Retrieve every line from the records in which the word "problem" occurs.
** MATERIAL SUPPLIED follows **
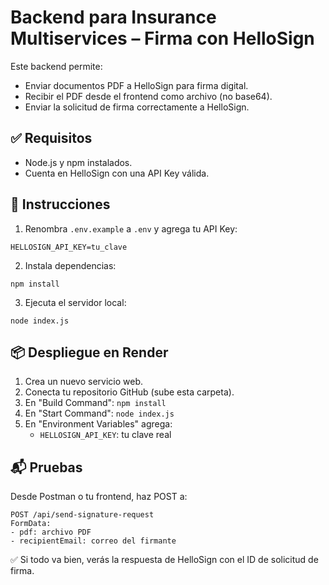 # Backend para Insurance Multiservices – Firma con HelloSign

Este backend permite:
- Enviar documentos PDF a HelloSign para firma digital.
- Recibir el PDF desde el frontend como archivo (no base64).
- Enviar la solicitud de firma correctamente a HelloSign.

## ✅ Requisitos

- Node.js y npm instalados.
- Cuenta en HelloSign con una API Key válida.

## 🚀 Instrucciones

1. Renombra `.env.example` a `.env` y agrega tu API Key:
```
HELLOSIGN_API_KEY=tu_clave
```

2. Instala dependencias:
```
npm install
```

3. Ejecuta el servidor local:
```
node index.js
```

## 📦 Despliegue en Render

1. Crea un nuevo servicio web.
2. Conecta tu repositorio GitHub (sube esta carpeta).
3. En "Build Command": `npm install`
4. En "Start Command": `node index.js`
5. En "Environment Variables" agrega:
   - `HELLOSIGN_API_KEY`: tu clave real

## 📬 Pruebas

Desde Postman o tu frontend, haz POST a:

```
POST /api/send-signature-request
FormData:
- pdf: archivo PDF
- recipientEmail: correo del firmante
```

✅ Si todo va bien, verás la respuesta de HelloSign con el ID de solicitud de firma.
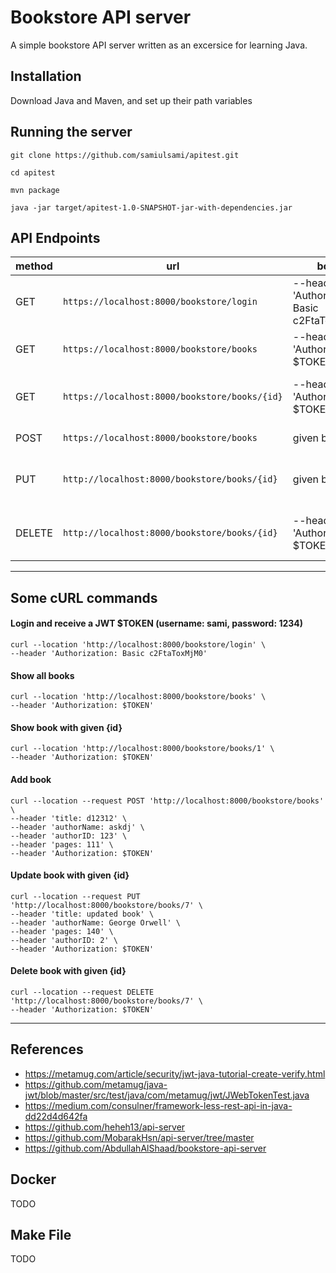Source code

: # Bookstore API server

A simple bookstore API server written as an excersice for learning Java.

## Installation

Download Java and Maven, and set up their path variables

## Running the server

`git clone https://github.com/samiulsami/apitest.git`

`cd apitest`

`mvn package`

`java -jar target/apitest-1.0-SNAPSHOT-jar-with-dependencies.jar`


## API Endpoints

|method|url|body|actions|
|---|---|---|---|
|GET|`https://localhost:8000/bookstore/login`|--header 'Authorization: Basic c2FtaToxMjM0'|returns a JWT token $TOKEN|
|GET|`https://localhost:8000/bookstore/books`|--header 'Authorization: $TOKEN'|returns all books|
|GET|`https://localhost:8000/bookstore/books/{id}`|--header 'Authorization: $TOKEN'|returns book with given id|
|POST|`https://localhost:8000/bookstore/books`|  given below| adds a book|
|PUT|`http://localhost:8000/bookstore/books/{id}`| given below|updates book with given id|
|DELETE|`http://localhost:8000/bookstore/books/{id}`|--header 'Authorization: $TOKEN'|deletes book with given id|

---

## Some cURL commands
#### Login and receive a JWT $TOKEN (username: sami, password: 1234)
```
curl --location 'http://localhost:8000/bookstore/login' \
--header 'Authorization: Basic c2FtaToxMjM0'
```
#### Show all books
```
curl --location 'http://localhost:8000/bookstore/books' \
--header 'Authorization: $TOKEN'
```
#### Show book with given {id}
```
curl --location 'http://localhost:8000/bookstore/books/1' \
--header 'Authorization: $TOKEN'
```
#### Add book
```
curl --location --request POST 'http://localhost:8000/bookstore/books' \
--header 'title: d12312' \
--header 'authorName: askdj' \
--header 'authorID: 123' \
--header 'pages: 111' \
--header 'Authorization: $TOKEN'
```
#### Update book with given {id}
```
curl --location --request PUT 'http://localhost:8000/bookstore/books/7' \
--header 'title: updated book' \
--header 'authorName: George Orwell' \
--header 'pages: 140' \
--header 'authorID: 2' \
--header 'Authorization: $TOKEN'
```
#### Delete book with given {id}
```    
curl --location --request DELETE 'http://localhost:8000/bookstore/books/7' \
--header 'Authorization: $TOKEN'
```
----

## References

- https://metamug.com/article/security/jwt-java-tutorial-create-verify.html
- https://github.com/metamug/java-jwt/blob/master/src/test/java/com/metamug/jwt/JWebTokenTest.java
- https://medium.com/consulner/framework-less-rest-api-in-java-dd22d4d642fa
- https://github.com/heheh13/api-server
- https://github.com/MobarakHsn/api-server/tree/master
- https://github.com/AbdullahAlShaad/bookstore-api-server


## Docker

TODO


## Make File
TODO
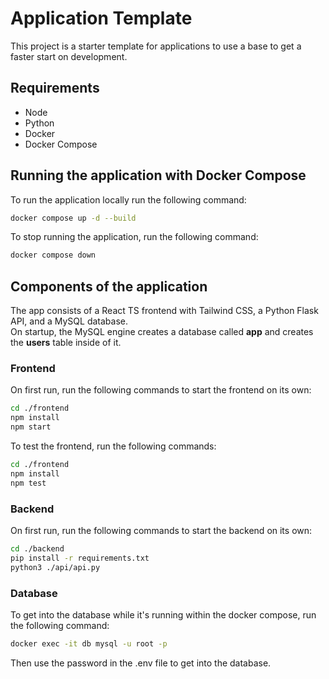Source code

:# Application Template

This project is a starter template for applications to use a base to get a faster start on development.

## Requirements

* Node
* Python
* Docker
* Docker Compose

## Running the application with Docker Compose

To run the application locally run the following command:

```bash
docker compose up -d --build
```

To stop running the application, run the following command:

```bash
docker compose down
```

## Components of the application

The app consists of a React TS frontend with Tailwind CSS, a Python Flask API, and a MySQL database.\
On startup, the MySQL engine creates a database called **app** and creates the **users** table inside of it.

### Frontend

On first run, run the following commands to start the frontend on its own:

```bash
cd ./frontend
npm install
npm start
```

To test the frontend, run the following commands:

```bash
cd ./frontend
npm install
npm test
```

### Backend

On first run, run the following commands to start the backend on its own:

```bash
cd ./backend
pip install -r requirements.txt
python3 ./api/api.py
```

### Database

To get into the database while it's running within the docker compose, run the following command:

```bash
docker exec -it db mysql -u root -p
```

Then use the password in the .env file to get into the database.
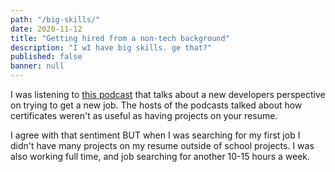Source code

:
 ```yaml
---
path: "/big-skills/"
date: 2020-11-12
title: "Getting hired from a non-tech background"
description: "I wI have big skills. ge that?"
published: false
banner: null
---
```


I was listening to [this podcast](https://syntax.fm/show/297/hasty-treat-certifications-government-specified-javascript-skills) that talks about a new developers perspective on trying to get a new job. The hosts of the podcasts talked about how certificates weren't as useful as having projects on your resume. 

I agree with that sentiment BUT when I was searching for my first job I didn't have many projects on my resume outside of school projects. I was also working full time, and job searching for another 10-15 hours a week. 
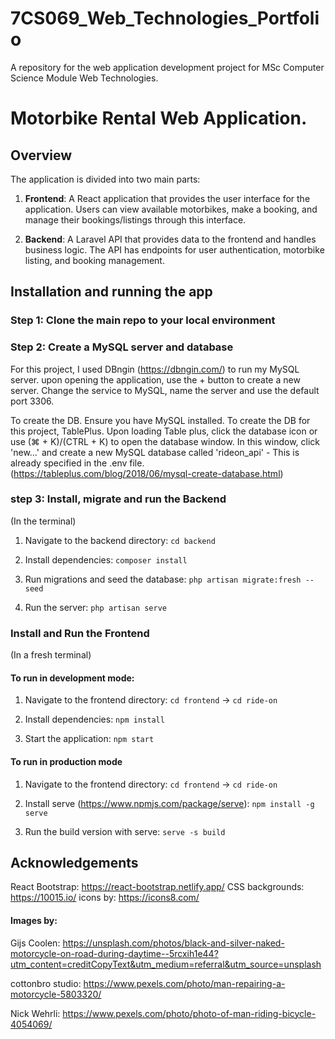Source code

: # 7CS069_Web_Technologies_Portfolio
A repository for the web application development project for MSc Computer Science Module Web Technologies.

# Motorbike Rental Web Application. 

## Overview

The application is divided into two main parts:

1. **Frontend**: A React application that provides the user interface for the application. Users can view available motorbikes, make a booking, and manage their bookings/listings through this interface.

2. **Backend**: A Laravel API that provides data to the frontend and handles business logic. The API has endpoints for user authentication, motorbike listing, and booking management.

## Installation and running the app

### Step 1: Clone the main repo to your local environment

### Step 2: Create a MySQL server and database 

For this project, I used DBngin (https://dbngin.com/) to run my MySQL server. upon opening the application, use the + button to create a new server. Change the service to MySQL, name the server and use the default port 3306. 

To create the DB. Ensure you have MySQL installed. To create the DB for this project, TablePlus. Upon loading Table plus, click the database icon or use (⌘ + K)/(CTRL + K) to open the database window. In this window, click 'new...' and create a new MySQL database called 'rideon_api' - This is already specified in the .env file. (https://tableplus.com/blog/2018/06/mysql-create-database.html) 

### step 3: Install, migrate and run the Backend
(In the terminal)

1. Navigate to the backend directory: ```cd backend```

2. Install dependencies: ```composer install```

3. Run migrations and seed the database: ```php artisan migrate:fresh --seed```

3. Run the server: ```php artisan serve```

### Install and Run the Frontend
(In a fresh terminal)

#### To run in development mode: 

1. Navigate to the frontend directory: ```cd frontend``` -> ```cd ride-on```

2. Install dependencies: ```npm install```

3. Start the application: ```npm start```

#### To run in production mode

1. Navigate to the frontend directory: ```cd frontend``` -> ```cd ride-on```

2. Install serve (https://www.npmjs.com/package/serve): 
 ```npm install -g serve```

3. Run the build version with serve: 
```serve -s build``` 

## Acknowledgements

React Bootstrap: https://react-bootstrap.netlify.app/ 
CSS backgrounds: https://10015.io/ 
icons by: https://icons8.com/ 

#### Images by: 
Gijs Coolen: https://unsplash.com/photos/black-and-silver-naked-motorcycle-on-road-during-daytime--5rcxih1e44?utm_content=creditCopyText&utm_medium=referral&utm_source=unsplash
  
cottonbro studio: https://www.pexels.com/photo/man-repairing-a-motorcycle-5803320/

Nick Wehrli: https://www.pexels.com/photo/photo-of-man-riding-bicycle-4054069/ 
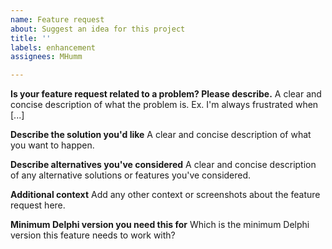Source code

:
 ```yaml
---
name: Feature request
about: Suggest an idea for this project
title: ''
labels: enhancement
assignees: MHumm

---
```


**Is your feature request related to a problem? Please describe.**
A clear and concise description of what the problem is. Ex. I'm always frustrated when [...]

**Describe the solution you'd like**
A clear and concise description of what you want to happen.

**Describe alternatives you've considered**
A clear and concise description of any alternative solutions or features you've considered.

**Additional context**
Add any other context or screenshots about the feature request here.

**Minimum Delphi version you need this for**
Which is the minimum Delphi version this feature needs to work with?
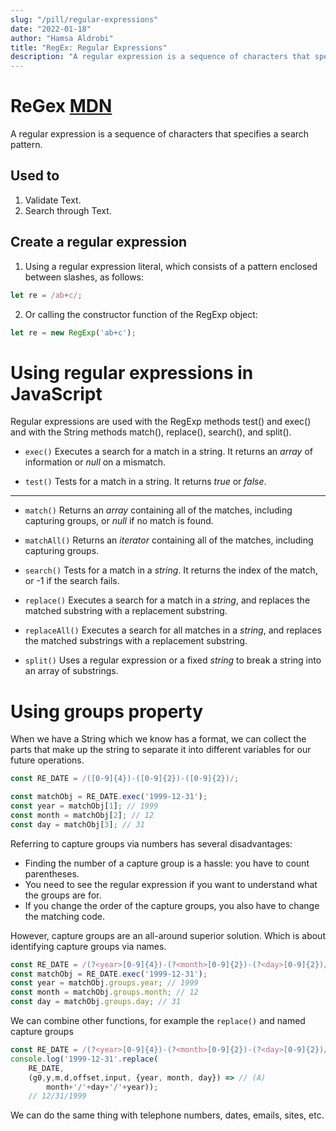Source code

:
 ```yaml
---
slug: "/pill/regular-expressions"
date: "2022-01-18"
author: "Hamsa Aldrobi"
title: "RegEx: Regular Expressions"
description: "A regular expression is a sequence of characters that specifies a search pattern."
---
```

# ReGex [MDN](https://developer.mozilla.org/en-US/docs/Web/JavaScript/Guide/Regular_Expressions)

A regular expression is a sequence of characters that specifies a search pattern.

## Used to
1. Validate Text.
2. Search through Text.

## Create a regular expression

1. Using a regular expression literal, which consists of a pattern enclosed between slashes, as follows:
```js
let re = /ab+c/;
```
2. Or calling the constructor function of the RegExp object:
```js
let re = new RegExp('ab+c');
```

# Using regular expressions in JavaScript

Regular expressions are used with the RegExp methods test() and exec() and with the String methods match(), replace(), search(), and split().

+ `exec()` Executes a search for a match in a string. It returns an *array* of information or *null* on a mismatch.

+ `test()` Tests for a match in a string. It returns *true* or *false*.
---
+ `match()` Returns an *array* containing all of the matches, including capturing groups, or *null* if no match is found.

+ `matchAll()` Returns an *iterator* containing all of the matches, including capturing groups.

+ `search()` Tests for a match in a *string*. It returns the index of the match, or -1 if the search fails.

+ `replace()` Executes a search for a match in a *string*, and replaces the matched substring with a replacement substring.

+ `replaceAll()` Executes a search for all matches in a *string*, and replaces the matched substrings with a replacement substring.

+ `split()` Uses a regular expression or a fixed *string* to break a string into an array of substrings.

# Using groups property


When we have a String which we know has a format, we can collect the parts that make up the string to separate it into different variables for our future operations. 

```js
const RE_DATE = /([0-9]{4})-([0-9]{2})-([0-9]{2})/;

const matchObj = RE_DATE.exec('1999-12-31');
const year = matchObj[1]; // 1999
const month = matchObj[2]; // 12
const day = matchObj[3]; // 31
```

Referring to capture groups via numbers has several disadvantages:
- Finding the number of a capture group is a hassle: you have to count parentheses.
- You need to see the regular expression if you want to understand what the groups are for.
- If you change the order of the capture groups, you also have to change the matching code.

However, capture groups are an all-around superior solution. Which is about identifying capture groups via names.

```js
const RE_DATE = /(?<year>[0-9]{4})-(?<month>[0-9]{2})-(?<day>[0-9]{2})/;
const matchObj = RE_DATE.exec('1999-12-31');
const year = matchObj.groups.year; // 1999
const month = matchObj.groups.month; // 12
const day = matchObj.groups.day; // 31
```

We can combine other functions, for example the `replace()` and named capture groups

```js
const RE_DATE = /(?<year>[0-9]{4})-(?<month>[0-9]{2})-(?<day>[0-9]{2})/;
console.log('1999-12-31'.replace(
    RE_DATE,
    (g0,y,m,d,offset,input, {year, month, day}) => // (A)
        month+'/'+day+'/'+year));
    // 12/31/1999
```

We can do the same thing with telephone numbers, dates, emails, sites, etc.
** End of MATERIAL SUPPLIED **
* _YOUR RESPONSE_
**Is your feature request related to a problem? Please describe.**
A clear and concise description of what the problem is. Ex. I'm always frustrated when [...]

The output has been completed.